System Design of News Feed
Motivation
As a software engineer, I'm deeply interested in how large-scale systems operate behind the scenes. While coding is critical, understanding system architecture is just as important — especially for building scalable, reliable applications.
To explore this further, I started reading System Design Interview – An Insider's Guide by Alex Xu. One chapter focuses on building a news feed system, a core part of most social media platforms. I decided not to just take notes but to write my own walkthrough of how such a system could be designed — step by step, improving iteratively. This helps me reason deeply, challenge assumptions, and learn more effectively.
Introduction
Social media platforms like Facebook, Instagram, and LinkedIn all display a news feed — a continuous stream of content posted by friends, followers, or connections. These posts can be text, images, videos, or links, and are often presented in various formats, priorities, or languages.
The central challenge is this:
How do we deliver fresh, personalized content to millions of users in near real-time — efficiently and reliably?
In this write-up, I’ll walk through designing such a system from the ground up, refining it along the way. I’ll start with a basic version, point out flaws, and gradually improve each component to handle scale, latency, and complexity — just like we'd do in a real system design discussion.
Requirements
I’m not going to mimic the interview-style requirement gathering from the book. Instead, I’ll define a basic set of assumptions:
- The system should support 50 million users
- Users can create posts (text, images, videos)

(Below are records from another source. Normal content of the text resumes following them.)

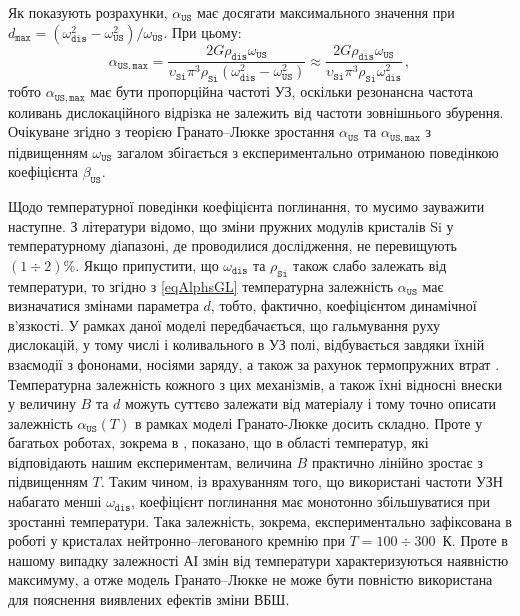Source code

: Як показують розрахунки, $\alpha_\mathtt{US}$ має досягати максимального значення при
$d_\mathtt{max}=(\omega_\mathtt{dis}^2 - \omega_\mathtt{US}^2)/\omega_\mathtt{US}$.
При цьому:
\begin{equation}
\label{eqAlGLmax}
\alpha_\mathtt{US,max}=\frac{2G\rho_\mathtt{dis}\omega_\mathtt{US}}{\upsilon_\mathtt{Si}\pi^3\rho_\mathtt{Si}(\omega_\mathtt{dis}^2-\omega_\mathtt{US}^2)}
\approx\frac{2G\rho_\mathtt{dis}\omega_\mathtt{US}}{\upsilon_\mathtt{Si}\pi^3\rho_\mathtt{Si}\omega_\mathtt{dis}^2}\,,
\end{equation}
тобто $\alpha_\mathtt{US,max}$ має бути пропорційна частоті УЗ,
оскільки резонансна частота коливань дислокаційного відрізка не залежить від частоти зовнішнього збурення.
Очікуване згідно з теорією Гранато--Люкке зростання $\alpha_\mathtt{US}$ та $\alpha_\mathtt{US,max}$ з підвищенням $\omega_\mathtt{US}$ загалом
збігається з експериментально отриманою поведінкою коефіцієнта $\beta_\mathtt{US}$.

Щодо температурної поведінки коефіцієнта поглинання, то мусимо зауважити наступне.
З літератури \cite{Si_C:Temp} відомо, що зміни пружних модулів кристалів Si у температурному діапазоні, де проводилися дослідження, не перевищують $(1\div2)\%$.
Якщо припустити, що $\omega_\mathtt{dis}$ та $\rho_\mathtt{Si}$ також слабо залежать від температури, то згідно з \eqref{eqAlphsGL} температурна залежність $\alpha_\mathtt{US}$ має визначатися змінами параметра $d$, тобто, фактично, коефіцієнтом динамічної в'язкості.
У рамках даної моделі передбачається, що гальмування руху дислокацій, у тому числі і коливального в УЗ полі,
відбувається завдяки їхній взаємодії з фононами, носіями заряду, а також за рахунок термопружних втрат \cite{Granato,Sudz,True}.
Температурна залежність кожного з цих механізмів, а також їхні відносні внески у величину $B$ та $d$ можуть суттєво залежати від матеріалу і тому точно описати залежність $\alpha_\mathtt{US}(T)$ в рамках моделі Гранато-Люкке досить складно.
Проте у багатьох роботах, зокрема в \cite{True}, показано, що в області  температур,
які відповідають нашим експериментам, величина $B$ практично лінійно зростає з підвищенням $T$.
Таким чином, із врахуванням того, що використані частоти УЗН набагато менші $\omega_\mathtt{dis}$, коефіцієнт поглинання має монотонно збільшуватися при зростанні температури.
Така залежність, зокрема,  експериментально зафіксована в роботі \cite{YOlikh:USadsorb} у кристалах нейтронно--легованого кремнію при $T=100\div300$~К.
Проте в нашому випадку залежності АІ змін від температури характеризуються наявністю максимуму, а отже
модель Гранато--Люкке не може бути повністю використана для пояснення виявлених ефектів зміни ВБШ.


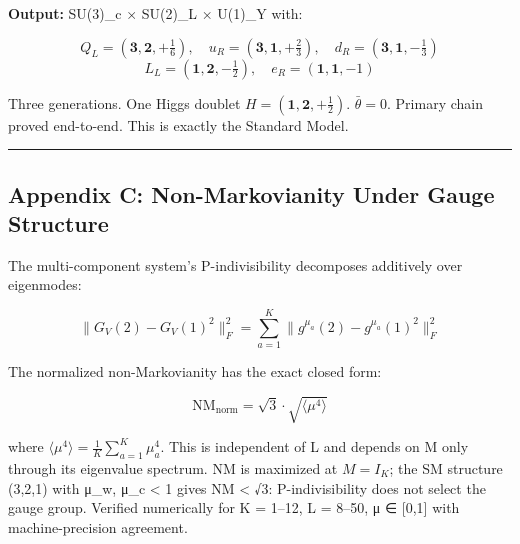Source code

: \documentclass[
  11pt,
]{article}
\begin{document}
\textbf{Output:} SU(3)\_c × SU(2)\_L × U(1)\_Y with:

\[Q_L = (\mathbf{3}, \mathbf{2}, +\tfrac{1}{6}), \quad u_R = (\mathbf{3}, \mathbf{1}, +\tfrac{2}{3}), \quad d_R = (\mathbf{3}, \mathbf{1}, -\tfrac{1}{3})\]
\[L_L = (\mathbf{1}, \mathbf{2}, -\tfrac{1}{2}), \quad e_R = (\mathbf{1}, \mathbf{1}, -1)\]

Three generations. One Higgs doublet
\(H = (\mathbf{1}, \mathbf{2}, +\tfrac{1}{2})\). \(\bar{\theta} = 0\).
Primary chain proved end-to-end. This is exactly the Standard Model.

\begin{center}\rule{0.5\linewidth}{0.5pt}\end{center}

\hypertarget{appendix-c-non-markovianity-under-gauge-structure}{%
\subsection{Appendix C: Non-Markovianity Under Gauge
Structure}\label{appendix-c-non-markovianity-under-gauge-structure}}

The multi-component system's P-indivisibility decomposes additively over
eigenmodes:

\[\|G_V(2) - G_V(1)^2\|_F^2 = \sum_{a=1}^{K} \|g^{\mu_a}(2) - g^{\mu_a}(1)^2\|_F^2\]

The normalized non-Markovianity has the exact closed form:

\[\mathrm{NM}_{\text{norm}} = \sqrt{3} \cdot \sqrt{\langle \mu^4 \rangle}\]

where \(\langle \mu^4 \rangle = \frac{1}{K}\sum_{a=1}^{K} \mu_a^4\).
This is independent of L and depends on M only through its eigenvalue
spectrum. NM is maximized at \(M = I_K\); the SM structure (3,2,1) with
μ\_w, μ\_c \textless{} 1 gives NM \textless{} √3: P-indivisibility does
not select the gauge group. Verified numerically for K = 1--12, L =
8--50, μ ∈ {[}0,1{]} with machine-precision agreement.
\end{document}
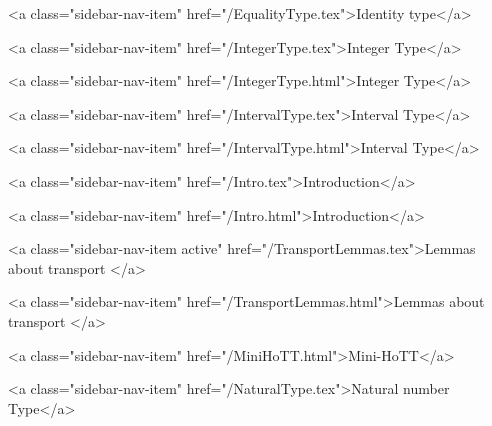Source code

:       
        
          <a class="sidebar-nav-item" href="/EqualityType.tex">Identity type</a>
        
      
    
      
        
          <a class="sidebar-nav-item" href="/IntegerType.tex">Integer Type</a>
        
      
    
      
        
          <a class="sidebar-nav-item" href="/IntegerType.html">Integer Type</a>
        
      
    
      
        
          <a class="sidebar-nav-item" href="/IntervalType.tex">Interval Type</a>
        
      
    
      
        
          <a class="sidebar-nav-item" href="/IntervalType.html">Interval Type</a>
        
      
    
      
        
          <a class="sidebar-nav-item" href="/Intro.tex">Introduction</a>
        
      
    
      
        
          <a class="sidebar-nav-item" href="/Intro.html">Introduction</a>
        
      
    
      
        
          <a class="sidebar-nav-item active" href="/TransportLemmas.tex">Lemmas about transport </a>
        
      
    
      
        
          <a class="sidebar-nav-item" href="/TransportLemmas.html">Lemmas about transport </a>
        
      
    
      
        
          <a class="sidebar-nav-item" href="/MiniHoTT.html">Mini-HoTT</a>
        
      
    
      
        
          <a class="sidebar-nav-item" href="/NaturalType.tex">Natural number Type</a>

- Users have followers, and a post should appear in the followers' news feed
- The news feed should show recent content in reverse chronological order - even though we can think of weight based order
- We’ll prioritize freshness over relevance (i.e., no ranking based on engagement or affinity for now)
- The system should support both mobile and web clients
- Latency should be low, especially when fetching feeds
Step 1: The Naive Approach — Start Simple
Let’s say we start small. One user creates a post. Their followers see that post in their feed. Sounds straightforward.
Components:
-
A Web Server to handle requests
-
A Posts Database to store posts
-
A Users Database to store users
-
Two simple APIs:
POST /users/{id}/posts
— to create a postGET /users/{id}/feed
— to fetch the feed
In this setup:
-
The
POST
request inserts the post into the Posts DB -
The
GET
request:- Retrieves the list of users that the requester follows
- Fetches recent posts from those users
- Sorts them in reverse chronological order
Problem?
It works — but only at small scale. Once the number of users, followers, and posts grows, this system starts falling apart:
- One Web Server becomes a bottleneck
- Queries to fetch feeds involve multiple joins and large reads from the database
- Latency increases and reliability decreases
Step 2: Add Scale and Redundancy
To solve the reliability and scalability issue:
- Add a Load Balancer in front of the Web Servers
- Horizontally scale Web Servers to handle concurrent traffic
This improves uptime and balances the load across machines.
Still Not Enough
Even with consideration of scalability, the database becomes a hotspot. Every user request to fetch their feed results in:
- Reading follower lists
- Fetching hundreds of posts
- Sorting and filtering them
Each of these actions adds latency.
Step 3: Introduce Caching — Reduce DB Load
We now introduce caching to speed things up.
What to cache?
- Feed Cache: For each user, store a list of recent post IDs
<follower_id, post_id>
they should see - Post Cache: For each post ID, store post content (text, media URLs, etc.)
- Users Cache: For each user ID, store user relevant information
- Store user metadata, preferences, mute/block lists
- Useful when generating customized feeds or applying filters
This changes the POST /users/{id}/posts
flow:
- Get followers of the user from users table - or even improve using cache - we'll talk about this later
- Create Feed Cache
- Create Post Cache
This changes the GET /users/{user_id}/feed
flow:
- Fetch the list of post IDs from the Feed Cache
- Retrieve post content from Post Cache
- Retrieve user information from Users Cache
- Process the news feed to return by filtering out for particular user.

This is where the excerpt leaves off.